What this movie is about? Okay, it’s gonna be hard to explain, so don’t get confuse, kay-kay? Stay with mama, my little mcnuggets, hahahaha… Well, this is a story about a 28 years old guy named Nagano Hitoshi (Kame), who likes to google his own name and doesn’t have any passion or excitement in living his life.

Hitoshi, the original
Hitoshi, the original

He wants to be a photographer, but somehow he ends up working at an electronic department store with a bunch of weirdo friends and a bonkers supervisor.
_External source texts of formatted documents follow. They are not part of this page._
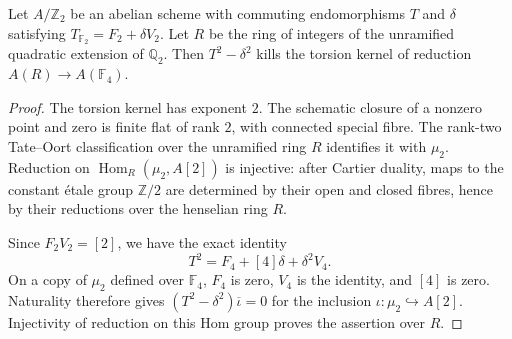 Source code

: \begin{lemma}\label{lem:octic-dyadic-F4-kernel}
Let $A/\mathbb Z_2$ be an abelian scheme with commuting
endomorphisms $T$ and $\delta$ satisfying
$T_{\mathbb F_2}=F_2+\delta V_2$. Let $R$ be the ring of
integers of the unramified quadratic extension of $\mathbb Q_2$.
Then $T^2-\delta^2$ kills the torsion kernel of reduction
$A(R)\to A(\mathbb F_4)$.
\end{lemma}
\begin{proof}
The torsion kernel has exponent $2$. The schematic closure
of a nonzero point and zero is finite flat of rank $2$,
with connected special fibre. The rank-two Tate--Oort
classification over the unramified ring $R$ identifies it
with $\mu_2$. Reduction on
$\operatorname{Hom}_R(\mu_2,A[2])$ is injective: after
Cartier duality, maps to the constant \'etale group $\mathbb Z/2$
are determined by their open and closed fibres, hence by
their reductions over the henselian ring $R$.

Since $F_2V_2=[2]$, we have the exact identity
\[
 T^2=F_4+[4]\delta+\delta^2V_4.
\]
On a copy of $\mu_2$ defined over $\mathbb F_4$, $F_4$ is
zero, $V_4$ is the identity, and $[4]$ is zero.
Naturality therefore gives
$(T^2-\delta^2)\overline\iota=0$ for the inclusion
$\iota:\mu_2\hookrightarrow A[2]$. Injectivity of reduction
on this Hom group proves the assertion over $R$.
\end{proof}

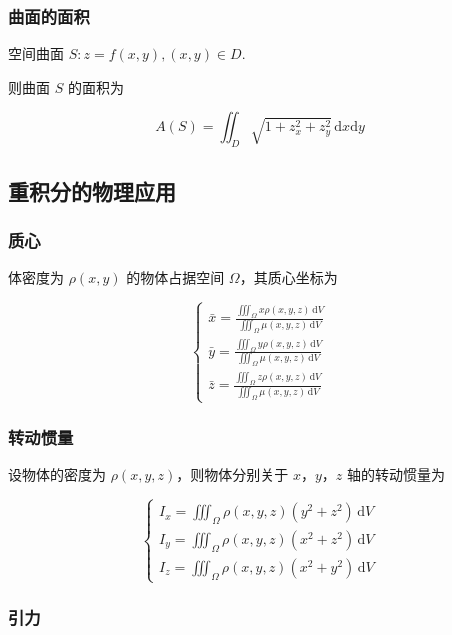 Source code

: \documentclass[lang = zh , final , oneside , openany , titlepage , zihao = -4 , linespread = 1.3 , baselineskip = false , cjk-font = windows , text-font = newtx , math-font = newtx , math-style = ISO , uppercase-greek = upright , integral-limits = false]{sjtureport}
\begin{document}
\subsubsection{曲面的面积}

空间曲面 \(S:z=f(x,y),(x,y)\in D\).

则曲面 \(S\) 的面积为

\[A(S) = \iint_D \sqrt{1+z_x^2+z_y^2}\,\mathrm{d}x\mathrm{d}y\]

\subsection{重积分的物理应用}

\subsubsection{质心}

体密度为 \(\rho(x, y)\) 的物体占据空间 \(\Omega\)，其质心坐标为

\[\left\{
\begin{aligned}
  \displaystyle\bar{x} = \frac{\iiint_\Omega x\rho(x,y,z)\,\mathrm{d}V}{\iiint_\Omega\mu(x,y,z)\,\mathrm{d}V} \\
  \displaystyle\bar{y} = \frac{\iiint_\Omega y\rho(x,y,z)\,\mathrm{d}V}{\iiint_\Omega\mu(x,y,z)\,\mathrm{d}V}\\
  \displaystyle\bar{z} = \frac{\iiint_\Omega z\rho(x,y,z)\,\mathrm{d}V}{\iiint_\Omega\mu(x,y,z)\,\mathrm{d}V}
\end{aligned}\right.
\]

\subsubsection{转动惯量}\label{ux8f6cux52a8ux60efux91cf}

设物体的密度为 \(\rho(x,y,z)\)，则物体分别关于 \(x\)，\(y\)，\(z\)
轴的转动惯量为

\[\left\{\begin{aligned}
  I_x = \iiint_\Omega \rho(x,y,z)(y^2+z^2)\,\mathrm{d}V\\
  I_y = \iiint_\Omega \rho(x,y,z)(x^2+z^2)\,\mathrm{d}V\\
  I_z = \iiint_\Omega \rho(x,y,z)(x^2+y^2)\,\mathrm{d}V
\end{aligned}\right.\]

\subsubsection{引力}
\end{document}
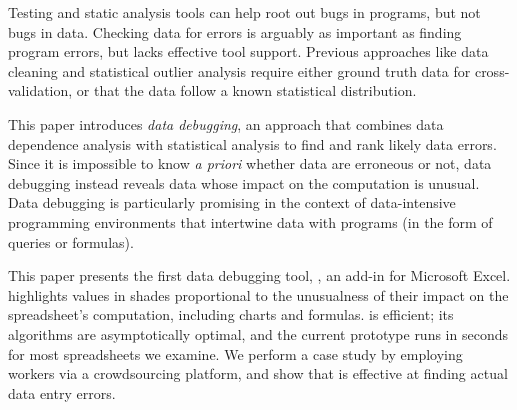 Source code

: Testing and static analysis tools can help root out bugs in programs,
but not bugs in data. Checking data for errors is arguably as
important as finding program errors, but lacks effective tool
support. Previous approaches like data cleaning and statistical
outlier analysis require either ground truth data for
cross-validation, or that the data follow a known statistical
distribution.

This paper introduces \emph{data debugging}, an approach that combines
data dependence analysis with statistical analysis to find and rank
likely data errors. Since it is impossible to know \emph{a priori}
whether data are erroneous or not, data debugging instead
reveals data whose impact on the computation is unusual.
Data debugging is particularly promising in the context of
data-intensive programming environments that intertwine data with
programs (in the form of queries or formulas).

This paper presents the first data debugging tool, \checkcell{}, an
add-in for Microsoft Excel. \checkcell{} highlights values in shades
proportional to the unusualness of their impact on the spreadsheet's
computation, including charts and formulas. \checkcell{} is efficient;
its algorithms are asymptotically optimal, and the current prototype
runs in seconds for most spreadsheets we examine. We perform a case
study by employing workers via a crowdsourcing platform, and show
that \checkcell{} is effective at finding actual data entry errors.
Hitoshi, feeling pathetic...
Hitoshi, feeling pathetic…

Until someday, while he’s eating at Lotteria–seeing Lotteria makes me want to eat that gangjong chicken set with that sweet potato…gosh, I’m hungry now…*wiping drools* okay-okay, back to the topic—he sits next to a guy named Daiki and his co-workers. And that Daiki guy accidentally puts his celly on Hitoshi’s tray. Suddenly, Hitoshi feels an urge to steal the phone, so he takes it home. Along the way home, he saw on the caller ID that Daiki’s mom is calling. It makes Hitoshi think to try scamming Daiki’s mum by pretending to be Daiki, asking for money ¥900,000; and turns out, it works!
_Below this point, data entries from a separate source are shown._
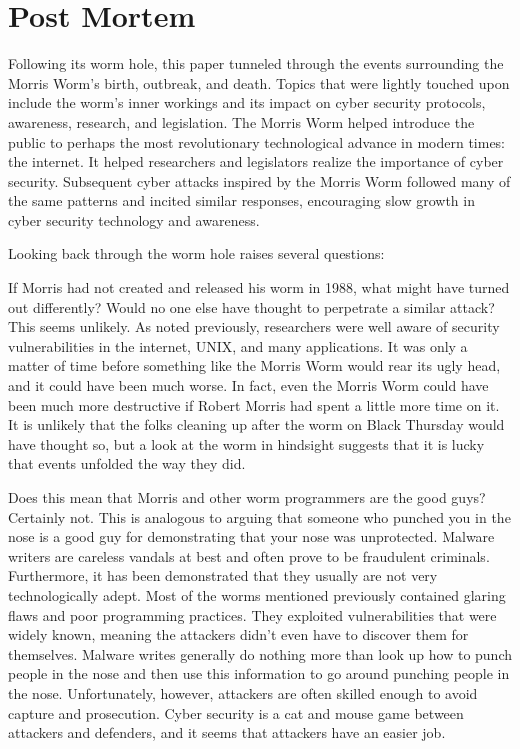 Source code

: \section*{Post Mortem}

Following its worm hole, this paper tunneled
through the events surrounding the Morris Worm's birth, outbreak, and death.
Topics that were lightly touched upon include the worm's inner workings and its
impact on cyber security protocols, awareness,
research, and legislation. The Morris Worm helped introduce the public to
perhaps the most revolutionary technological advance in modern times: the
internet. It helped researchers and legislators realize the importance of cyber
security. Subsequent cyber attacks inspired by the Morris Worm followed many of
the same patterns and incited similar responses, encouraging slow growth in
cyber security technology and awareness.

Looking back through the worm hole raises several questions: 

If Morris had not created and released his worm in 1988, what might have turned
out differently? Would no one else have thought to perpetrate a similar attack?
This seems unlikely. As noted previously, researchers were well aware of
security vulnerabilities in the internet, UNIX, and many applications. It was
only a matter of time before something like the Morris Worm would rear its ugly
head, and it could have been much worse. In fact, even the Morris
Worm could have been much more destructive if Robert Morris had spent a little
more time on it. It is unlikely that the folks cleaning up after the worm on
Black Thursday would have thought so, but a look at the worm in hindsight
suggests that it is lucky that events unfolded the way they did.

Does this mean that Morris and other worm programmers are the good guys?
Certainly not. This is analogous to arguing that someone who punched you in the
nose is a good guy for demonstrating that your nose was unprotected. Malware
writers are careless vandals at best and often prove to be fraudulent criminals.
Furthermore, it has been demonstrated that they usually are not very 
technologically adept. Most of the worms mentioned previously contained glaring
flaws and poor programming practices. They exploited vulnerabilities that were
widely known, meaning the attackers didn't even have to discover them
for themselves. Malware writes generally do nothing more than look up how to
punch people in the nose and then use this information to go around punching
people in the nose.
Unfortunately, however, attackers are often skilled enough to avoid capture and prosecution.
Cyber security is a cat and mouse game between attackers and defenders, and it
seems that attackers have an easier job.

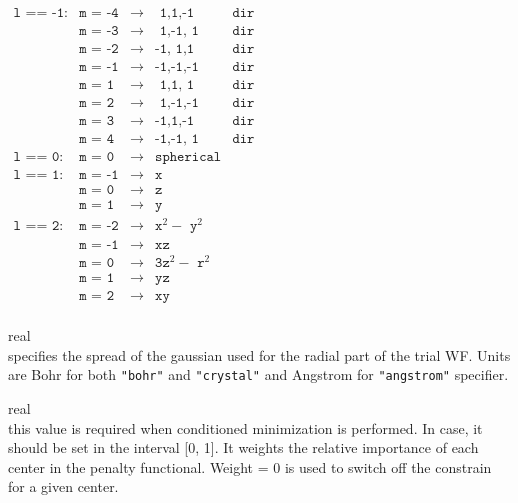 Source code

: {%
%
$\begin{array}{lllll}
\texttt{l == -1:}   &\texttt{m = -4}  &\rightarrow   & \texttt{ 1,1,-1}              &\texttt{dir}\\
\texttt{}           &\texttt{m = -3}  &\rightarrow   & \texttt{ 1,-1, 1}             &\texttt{dir}\\
\texttt{}           &\texttt{m = -2}  &\rightarrow   & \texttt{-1, 1,1}              &\texttt{dir}\\
\texttt{}           &\texttt{m = -1}  &\rightarrow   & \texttt{-1,-1,-1}             &\texttt{dir}\\
\texttt{}           &\texttt{m =  1}  &\rightarrow   & \texttt{ 1,1, 1}              &\texttt{dir}\\
\texttt{}           &\texttt{m =  2}  &\rightarrow   & \texttt{ 1,-1,-1}             &\texttt{dir}\\
\texttt{}           &\texttt{m =  3}  &\rightarrow   & \texttt{-1,1,-1}              &\texttt{dir}\\
\texttt{}           &\texttt{m =  4}  &\rightarrow   & \texttt{-1,-1, 1}             &\texttt{dir}\\
\texttt{l == 0:}    &\texttt{m =  0}  &\rightarrow   & \texttt{spherical}            &\texttt{}\\
\texttt{l == 1:}    &\texttt{m = -1}  &\rightarrow   & \texttt{x}                    &\texttt{}\\
\texttt{}           &\texttt{m =  0}  &\rightarrow   & \texttt{z}                    &\texttt{}\\
\texttt{}           &\texttt{m =  1}  &\rightarrow   & \texttt{y}                    &\texttt{}\\
\texttt{l == 2:}    &\texttt{m = -2}  &\rightarrow   & \texttt{x}^2 - \texttt{ y}^2  &\texttt{}\\
\texttt{}           &\texttt{m = -1}  &\rightarrow   & \texttt{xz}                   &\texttt{}\\
\texttt{}           &\texttt{m =  0}  &\rightarrow   & \texttt{3z}^2 - \texttt{ r}^2 &\texttt{}\\
\texttt{}           &\texttt{m =  1}  &\rightarrow   & \texttt{yz}                   &\texttt{}\\
\texttt{}           &\texttt{m =  2}  &\rightarrow   & \texttt{xy}                   &\texttt{}\\
\end{array}$ \par

\noindent{}%
{\sc real} \\ specifies the spread of the gaussian used for the radial part of the
trial WF. Units are Bohr for both {\tt"bohr"} and {\tt"crystal"} and Angstrom for {\tt "angstrom"}
specifier.\par

\noindent{}%
{\sc real} \\ this value is required when conditioned minimization is performed. In case,
            it should be set in the interval [0, 1]. It weights the relative importance of
            each center in the penalty functional. Weight = 0 is used to switch off the
            constrain for a given center.\par
}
Hitoshi, from rag to rich...
Hitoshi, from rag to rich…

But since that day, Hitoshi’s life is going to a spiral of confusion. Because one day, Daiki’s mum comes to his house and claiming that he’s indeed Daiki. Moreover, Hitoshi goes to Daiki’s house to find out that all of Daiki’s face in the photo is his! Hitoshi, in shock mode, goes to his mother house, only to find another batsh*t confusion: His mother shooed him away, becos there’s already a Hitoshi in the house! Holy bananarama!!! So, the two Hitoshis—who later, the one who stays with his mom calls himself Daiki—befriended. Then later, Daiki found another “Me”, who is a university student named Nao (Tsukioka?? Lol. Sorry, sorry, I just can’t help it..).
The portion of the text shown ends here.